Directions for this task:
With the pictures removed, please write out every line below exactly as given.
┌─ Provided material
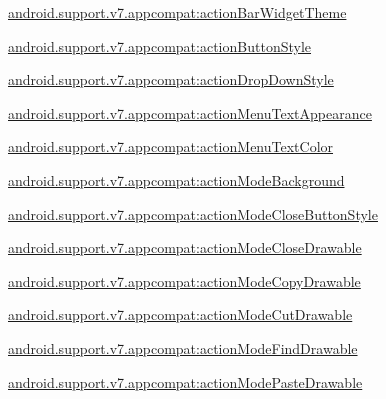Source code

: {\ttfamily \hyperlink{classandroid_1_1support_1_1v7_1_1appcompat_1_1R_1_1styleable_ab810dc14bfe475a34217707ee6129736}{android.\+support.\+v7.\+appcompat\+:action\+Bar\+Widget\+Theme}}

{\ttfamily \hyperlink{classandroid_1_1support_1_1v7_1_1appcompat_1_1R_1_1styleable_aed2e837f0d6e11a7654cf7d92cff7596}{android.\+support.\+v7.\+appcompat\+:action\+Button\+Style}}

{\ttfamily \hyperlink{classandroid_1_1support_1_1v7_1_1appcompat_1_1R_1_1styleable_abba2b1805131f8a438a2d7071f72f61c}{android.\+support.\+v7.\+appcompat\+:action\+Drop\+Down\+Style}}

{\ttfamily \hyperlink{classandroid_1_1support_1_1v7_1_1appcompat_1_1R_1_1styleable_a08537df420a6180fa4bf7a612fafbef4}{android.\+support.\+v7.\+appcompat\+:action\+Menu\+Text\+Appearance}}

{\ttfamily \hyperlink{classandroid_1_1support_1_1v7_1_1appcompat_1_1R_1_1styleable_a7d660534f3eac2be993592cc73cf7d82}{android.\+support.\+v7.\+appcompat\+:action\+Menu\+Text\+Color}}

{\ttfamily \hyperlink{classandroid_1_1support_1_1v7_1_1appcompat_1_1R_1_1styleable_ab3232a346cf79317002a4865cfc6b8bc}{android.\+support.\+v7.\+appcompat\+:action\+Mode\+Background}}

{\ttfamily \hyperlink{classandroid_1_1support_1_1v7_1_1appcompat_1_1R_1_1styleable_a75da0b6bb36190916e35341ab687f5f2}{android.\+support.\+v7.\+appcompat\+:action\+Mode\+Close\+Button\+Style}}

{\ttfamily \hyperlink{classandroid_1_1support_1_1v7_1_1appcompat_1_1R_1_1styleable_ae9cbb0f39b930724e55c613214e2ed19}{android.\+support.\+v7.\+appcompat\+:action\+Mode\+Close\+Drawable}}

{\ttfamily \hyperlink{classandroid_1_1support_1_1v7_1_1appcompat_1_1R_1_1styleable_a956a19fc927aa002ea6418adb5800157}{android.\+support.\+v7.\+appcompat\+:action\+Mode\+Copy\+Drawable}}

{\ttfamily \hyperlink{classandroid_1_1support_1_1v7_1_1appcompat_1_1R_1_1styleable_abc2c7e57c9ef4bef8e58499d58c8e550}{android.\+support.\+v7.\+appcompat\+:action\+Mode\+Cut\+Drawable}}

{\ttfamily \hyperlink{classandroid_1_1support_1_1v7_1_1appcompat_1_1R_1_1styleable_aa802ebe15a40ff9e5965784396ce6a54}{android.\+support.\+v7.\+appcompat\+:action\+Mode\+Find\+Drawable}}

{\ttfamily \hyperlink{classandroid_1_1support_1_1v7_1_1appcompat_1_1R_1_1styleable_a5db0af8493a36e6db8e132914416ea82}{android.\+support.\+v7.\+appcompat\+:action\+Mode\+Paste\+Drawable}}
└─
Worked solution:
Source code

: {\ttfamily \hyperlink{classandroid_1_1support_1_1v7_1_1appcompat_1_1R_1_1styleable_ab810dc14bfe475a34217707ee6129736}{android.\+support.\+v7.\+appcompat\+:action\+Bar\+Widget\+Theme}}

{\ttfamily \hyperlink{classandroid_1_1support_1_1v7_1_1appcompat_1_1R_1_1styleable_aed2e837f0d6e11a7654cf7d92cff7596}{android.\+support.\+v7.\+appcompat\+:action\+Button\+Style}}

{\ttfamily \hyperlink{classandroid_1_1support_1_1v7_1_1appcompat_1_1R_1_1styleable_abba2b1805131f8a438a2d7071f72f61c}{android.\+support.\+v7.\+appcompat\+:action\+Drop\+Down\+Style}}

{\ttfamily \hyperlink{classandroid_1_1support_1_1v7_1_1appcompat_1_1R_1_1styleable_a08537df420a6180fa4bf7a612fafbef4}{android.\+support.\+v7.\+appcompat\+:action\+Menu\+Text\+Appearance}}

{\ttfamily \hyperlink{classandroid_1_1support_1_1v7_1_1appcompat_1_1R_1_1styleable_a7d660534f3eac2be993592cc73cf7d82}{android.\+support.\+v7.\+appcompat\+:action\+Menu\+Text\+Color}}

{\ttfamily \hyperlink{classandroid_1_1support_1_1v7_1_1appcompat_1_1R_1_1styleable_ab3232a346cf79317002a4865cfc6b8bc}{android.\+support.\+v7.\+appcompat\+:action\+Mode\+Background}}

{\ttfamily \hyperlink{classandroid_1_1support_1_1v7_1_1appcompat_1_1R_1_1styleable_a75da0b6bb36190916e35341ab687f5f2}{android.\+support.\+v7.\+appcompat\+:action\+Mode\+Close\+Button\+Style}}

{\ttfamily \hyperlink{classandroid_1_1support_1_1v7_1_1appcompat_1_1R_1_1styleable_ae9cbb0f39b930724e55c613214e2ed19}{android.\+support.\+v7.\+appcompat\+:action\+Mode\+Close\+Drawable}}

{\ttfamily \hyperlink{classandroid_1_1support_1_1v7_1_1appcompat_1_1R_1_1styleable_a956a19fc927aa002ea6418adb5800157}{android.\+support.\+v7.\+appcompat\+:action\+Mode\+Copy\+Drawable}}

{\ttfamily \hyperlink{classandroid_1_1support_1_1v7_1_1appcompat_1_1R_1_1styleable_abc2c7e57c9ef4bef8e58499d58c8e550}{android.\+support.\+v7.\+appcompat\+:action\+Mode\+Cut\+Drawable}}

{\ttfamily \hyperlink{classandroid_1_1support_1_1v7_1_1appcompat_1_1R_1_1styleable_aa802ebe15a40ff9e5965784396ce6a54}{android.\+support.\+v7.\+appcompat\+:action\+Mode\+Find\+Drawable}}

{\ttfamily \hyperlink{classandroid_1_1support_1_1v7_1_1appcompat_1_1R_1_1styleable_a5db0af8493a36e6db8e132914416ea82}{android.\+support.\+v7.\+appcompat\+:action\+Mode\+Paste\+Drawable}}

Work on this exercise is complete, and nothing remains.